Pub Date: Aug. 1st, 1990
Publisher: Gibbs Smith

Screenwriter Jenkins makes her fiction debut with a short (144-page) novel about a Wyoming woman in ranch country. Myra, seduced at age 13 by her cousin Arlen, runs off with an older man after Arlen marries someone else. Her own marriage ends soon after the birth of a son, Tom. Child in tow, she drifts from job to job and man to man, until Tom goes off on his own at age 16. When Myra turns up at Arlen's ranch, where Tom is now working, no one in the family has seen her for years. Myra hopes to resume her affair with Mien--his marriage seems unhappy--but, instead, a dangerous attraction springs up between her and Arlen's bullied, searching son. Myra, as a woman, is available but unattainable; though she seems self-centered and cold, the author demonstrates her capacity for love not just through her continued attachment to Arlen, but through her spontaneous longing to offer physical affection to any man who shows signs of emotional or bodily hurt.

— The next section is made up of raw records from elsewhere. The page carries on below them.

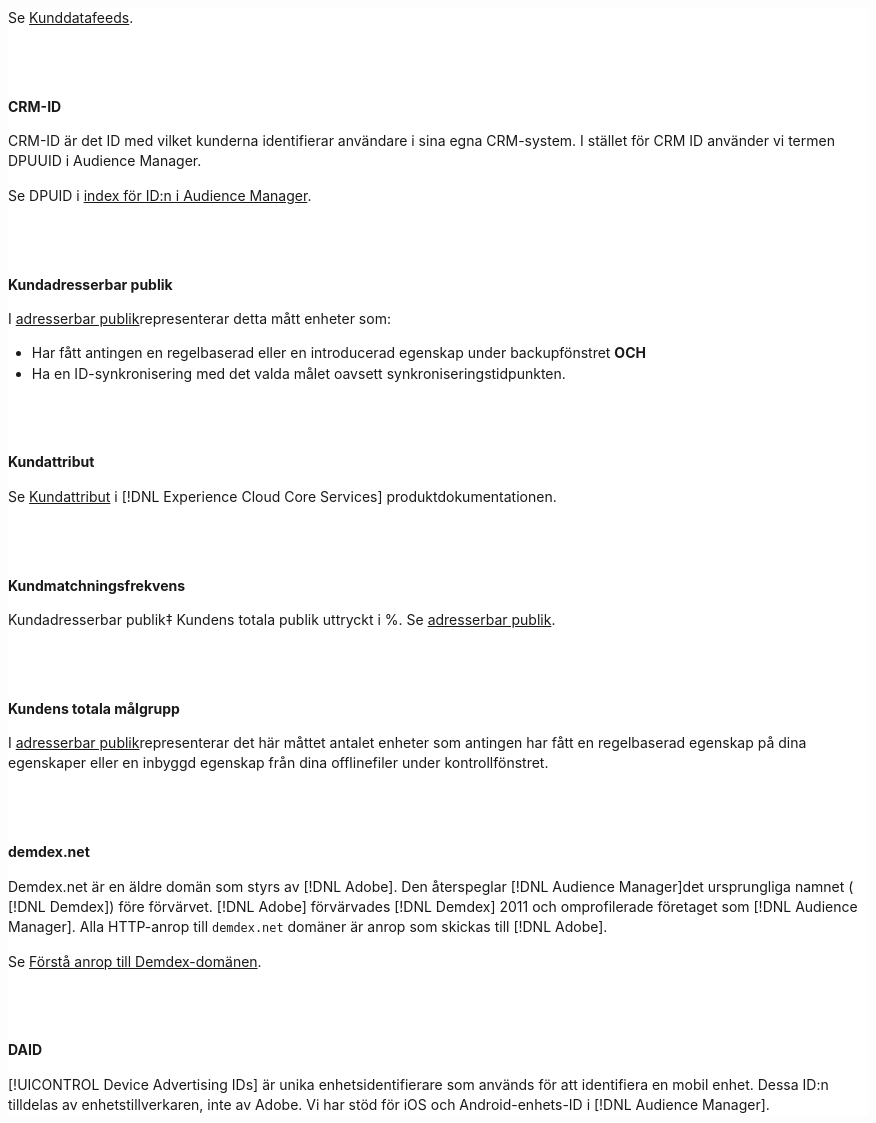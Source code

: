 Se [Kunddatafeeds](../features/cdf-files.md).

<br> 

**CRM-ID**

CRM-ID är det ID med vilket kunderna identifierar användare i sina egna CRM-system. I stället för CRM ID använder vi termen DPUUID i Audience Manager.

Se DPUID i [index för ID:n i Audience Manager](../reference/ids-in-aam.md).

<br> 

**Kundadresserbar publik**

I [adresserbar publik](/help/using/features/addressable-audiences.md)representerar detta mått enheter som:
* Har fått antingen en regelbaserad eller en introducerad egenskap under backupfönstret
   **OCH**
* Ha en ID-synkronisering med det valda målet oavsett synkroniseringstidpunkten.

<br> 

**Kundattribut**

Se [Kundattribut](https://docs.adobe.com/content/help/en/core-services/interface/customer-attributes/attributes.html) i [!DNL Experience Cloud Core Services] produktdokumentationen.

<br> 

**Kundmatchningsfrekvens**

Kundadresserbar publik‡ Kundens totala publik uttryckt i %. Se [adresserbar publik](/help/using/features/addressable-audiences.md).

<br> 

**Kundens totala målgrupp**

I [adresserbar publik](/help/using/features/addressable-audiences.md)representerar det här måttet antalet enheter som antingen har fått en regelbaserad egenskap på dina egenskaper eller en inbyggd egenskap från dina offlinefiler under kontrollfönstret.

<br> 

**demdex.net**

Demdex.net är en äldre domän som styrs av [!DNL Adobe]. Den återspeglar [!DNL Audience Manager]det ursprungliga namnet ( [!DNL Demdex]) före förvärvet. [!DNL Adobe] förvärvades [!DNL Demdex] 2011 och omprofilerade företaget som [!DNL Audience Manager]. Alla HTTP-anrop till `demdex.net` domäner är anrop som skickas till [!DNL Adobe].

Se [Förstå anrop till Demdex-domänen](../reference/demdex-calls.md).

<br> 

**DAID**

[!UICONTROL Device Advertising IDs] är unika enhetsidentifierare som används för att identifiera en mobil enhet. Dessa ID:n tilldelas av enhetstillverkaren, inte av Adobe. Vi har stöd för iOS och Android-enhets-ID i [!DNL Audience Manager].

Jenkins writes of guilt, silence and transience: most characters drift; those (like Arlen) who try to create a lasting legacy are defeated. But the stark drama here competes unsuccessfully for attention with the perfectly rendered background, including detailed and evocative accounts of calving, roundups, even a modern-day cattle drive. Ultimately, the novel reads like a personal essay on ranching with a few fictional elements thrown in--not wholly successful as fiction, then, but a treat for Western buffs.